━━━━━ DATA FOR THE TASK ━━━━━

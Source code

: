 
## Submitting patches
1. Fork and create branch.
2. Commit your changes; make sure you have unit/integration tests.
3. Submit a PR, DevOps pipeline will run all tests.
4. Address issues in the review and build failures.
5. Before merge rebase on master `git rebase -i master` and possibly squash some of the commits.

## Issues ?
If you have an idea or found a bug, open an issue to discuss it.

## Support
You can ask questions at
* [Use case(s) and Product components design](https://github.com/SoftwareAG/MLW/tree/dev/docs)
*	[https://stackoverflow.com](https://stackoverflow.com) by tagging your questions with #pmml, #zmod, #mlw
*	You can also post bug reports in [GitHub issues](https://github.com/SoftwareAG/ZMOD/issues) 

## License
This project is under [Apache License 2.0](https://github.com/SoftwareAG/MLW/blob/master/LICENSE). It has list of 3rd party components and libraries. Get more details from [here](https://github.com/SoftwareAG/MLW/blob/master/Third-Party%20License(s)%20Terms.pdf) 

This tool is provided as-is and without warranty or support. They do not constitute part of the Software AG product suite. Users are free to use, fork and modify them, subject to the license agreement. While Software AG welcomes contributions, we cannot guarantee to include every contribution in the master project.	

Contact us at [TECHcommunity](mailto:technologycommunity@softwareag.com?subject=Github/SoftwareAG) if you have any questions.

━━━━━
━━━━━ DATA FOR THE TASK ━━━━━

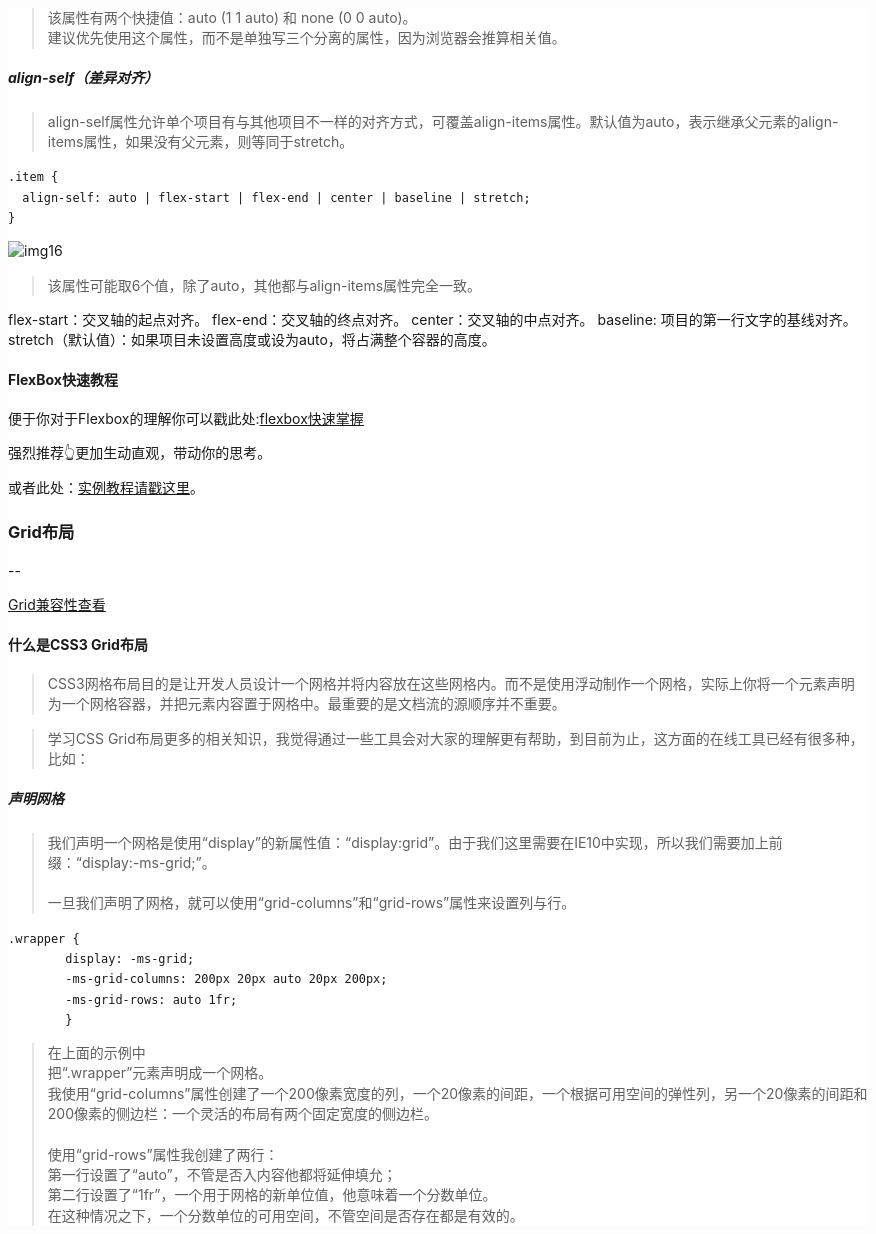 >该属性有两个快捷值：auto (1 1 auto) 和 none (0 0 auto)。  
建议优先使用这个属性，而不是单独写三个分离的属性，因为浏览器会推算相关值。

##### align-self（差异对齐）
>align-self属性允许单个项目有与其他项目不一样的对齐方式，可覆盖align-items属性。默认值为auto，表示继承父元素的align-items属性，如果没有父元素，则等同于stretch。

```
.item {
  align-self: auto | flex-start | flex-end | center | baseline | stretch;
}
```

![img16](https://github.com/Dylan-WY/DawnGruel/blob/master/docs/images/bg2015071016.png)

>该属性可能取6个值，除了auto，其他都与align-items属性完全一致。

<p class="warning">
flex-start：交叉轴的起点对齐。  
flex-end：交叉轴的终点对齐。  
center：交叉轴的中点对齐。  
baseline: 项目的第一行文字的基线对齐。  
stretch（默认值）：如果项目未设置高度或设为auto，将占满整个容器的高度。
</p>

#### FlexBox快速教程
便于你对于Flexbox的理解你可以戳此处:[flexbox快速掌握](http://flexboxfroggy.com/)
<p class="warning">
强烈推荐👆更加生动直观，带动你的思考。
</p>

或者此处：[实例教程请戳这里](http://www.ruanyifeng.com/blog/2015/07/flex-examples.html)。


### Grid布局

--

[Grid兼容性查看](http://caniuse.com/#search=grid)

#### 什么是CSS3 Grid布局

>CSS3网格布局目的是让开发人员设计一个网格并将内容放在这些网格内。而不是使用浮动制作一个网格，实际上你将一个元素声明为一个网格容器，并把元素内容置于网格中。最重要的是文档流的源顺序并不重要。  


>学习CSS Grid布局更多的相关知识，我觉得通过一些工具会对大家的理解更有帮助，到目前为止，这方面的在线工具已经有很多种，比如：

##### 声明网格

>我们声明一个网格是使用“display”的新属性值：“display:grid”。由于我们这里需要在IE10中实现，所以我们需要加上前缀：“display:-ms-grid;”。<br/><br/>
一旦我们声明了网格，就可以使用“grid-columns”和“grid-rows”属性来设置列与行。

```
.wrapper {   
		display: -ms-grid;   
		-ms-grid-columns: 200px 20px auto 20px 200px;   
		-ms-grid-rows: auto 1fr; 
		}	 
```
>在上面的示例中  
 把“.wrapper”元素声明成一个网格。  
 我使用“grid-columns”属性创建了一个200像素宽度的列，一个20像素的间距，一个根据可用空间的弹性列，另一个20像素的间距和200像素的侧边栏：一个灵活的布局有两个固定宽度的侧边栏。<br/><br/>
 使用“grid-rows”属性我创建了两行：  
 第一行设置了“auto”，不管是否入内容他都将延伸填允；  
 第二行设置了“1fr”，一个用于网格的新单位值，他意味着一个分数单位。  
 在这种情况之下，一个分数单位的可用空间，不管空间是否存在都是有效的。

━━━━━
━━━━━ DATA FOR THE TASK ━━━━━

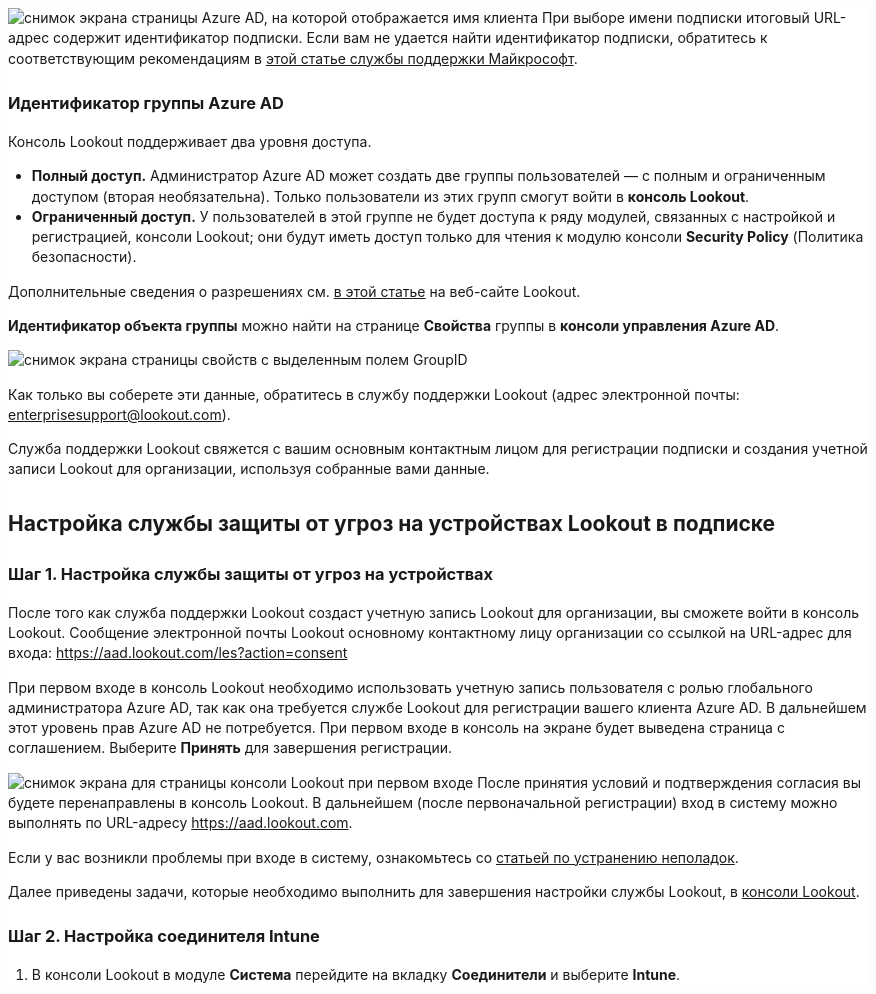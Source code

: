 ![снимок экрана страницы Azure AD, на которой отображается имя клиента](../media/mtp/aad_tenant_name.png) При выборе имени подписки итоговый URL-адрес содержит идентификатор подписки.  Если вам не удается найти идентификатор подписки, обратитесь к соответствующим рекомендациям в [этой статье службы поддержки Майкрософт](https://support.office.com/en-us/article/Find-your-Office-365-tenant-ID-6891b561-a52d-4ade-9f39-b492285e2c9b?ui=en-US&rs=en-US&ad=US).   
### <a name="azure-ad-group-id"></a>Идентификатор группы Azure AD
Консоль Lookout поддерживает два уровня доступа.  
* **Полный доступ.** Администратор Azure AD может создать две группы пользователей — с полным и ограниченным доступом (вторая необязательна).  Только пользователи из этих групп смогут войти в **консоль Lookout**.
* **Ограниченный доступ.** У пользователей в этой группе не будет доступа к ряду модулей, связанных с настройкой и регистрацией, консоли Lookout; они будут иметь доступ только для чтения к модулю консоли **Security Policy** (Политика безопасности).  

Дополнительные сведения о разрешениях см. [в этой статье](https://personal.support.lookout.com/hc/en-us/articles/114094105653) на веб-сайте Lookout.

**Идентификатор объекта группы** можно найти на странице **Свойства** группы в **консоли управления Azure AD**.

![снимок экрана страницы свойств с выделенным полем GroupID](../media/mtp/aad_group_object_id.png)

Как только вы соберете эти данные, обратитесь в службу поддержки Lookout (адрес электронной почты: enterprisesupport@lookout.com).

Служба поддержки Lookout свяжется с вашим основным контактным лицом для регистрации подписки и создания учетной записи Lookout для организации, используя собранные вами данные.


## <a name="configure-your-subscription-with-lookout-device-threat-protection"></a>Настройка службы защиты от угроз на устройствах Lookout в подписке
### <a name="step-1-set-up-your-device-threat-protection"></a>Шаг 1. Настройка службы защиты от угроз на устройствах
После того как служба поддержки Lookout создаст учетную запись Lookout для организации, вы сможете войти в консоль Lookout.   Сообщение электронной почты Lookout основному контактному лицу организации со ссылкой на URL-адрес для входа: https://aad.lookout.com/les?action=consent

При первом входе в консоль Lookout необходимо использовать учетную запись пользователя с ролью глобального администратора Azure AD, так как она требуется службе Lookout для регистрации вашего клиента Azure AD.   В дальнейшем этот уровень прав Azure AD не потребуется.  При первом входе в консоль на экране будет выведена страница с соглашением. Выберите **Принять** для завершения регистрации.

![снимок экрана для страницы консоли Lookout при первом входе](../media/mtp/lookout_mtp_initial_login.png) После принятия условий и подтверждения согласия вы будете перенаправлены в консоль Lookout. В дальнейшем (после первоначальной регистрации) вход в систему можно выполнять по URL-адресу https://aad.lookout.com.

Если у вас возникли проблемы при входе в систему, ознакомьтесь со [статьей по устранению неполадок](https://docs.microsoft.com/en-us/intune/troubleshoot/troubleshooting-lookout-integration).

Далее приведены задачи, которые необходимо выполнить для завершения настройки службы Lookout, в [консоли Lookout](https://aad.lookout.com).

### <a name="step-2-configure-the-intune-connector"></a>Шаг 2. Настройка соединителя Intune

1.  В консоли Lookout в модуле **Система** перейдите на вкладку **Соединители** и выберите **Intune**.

━━━━━

AIM OF THE TASK
For every line of the material that holds the word "электронной", make a copy.

OUTPUT OF THE EXERCISE
Как только вы соберете эти данные, обратитесь в службу поддержки Lookout (адрес электронной почты: enterprisesupport@lookout.com).
После того как служба поддержки Lookout создаст учетную запись Lookout для организации, вы сможете войти в консоль Lookout.   Сообщение электронной почты Lookout основному контактному лицу организации со ссылкой на URL-адрес для входа: https://aad.lookout.com/les?action=consent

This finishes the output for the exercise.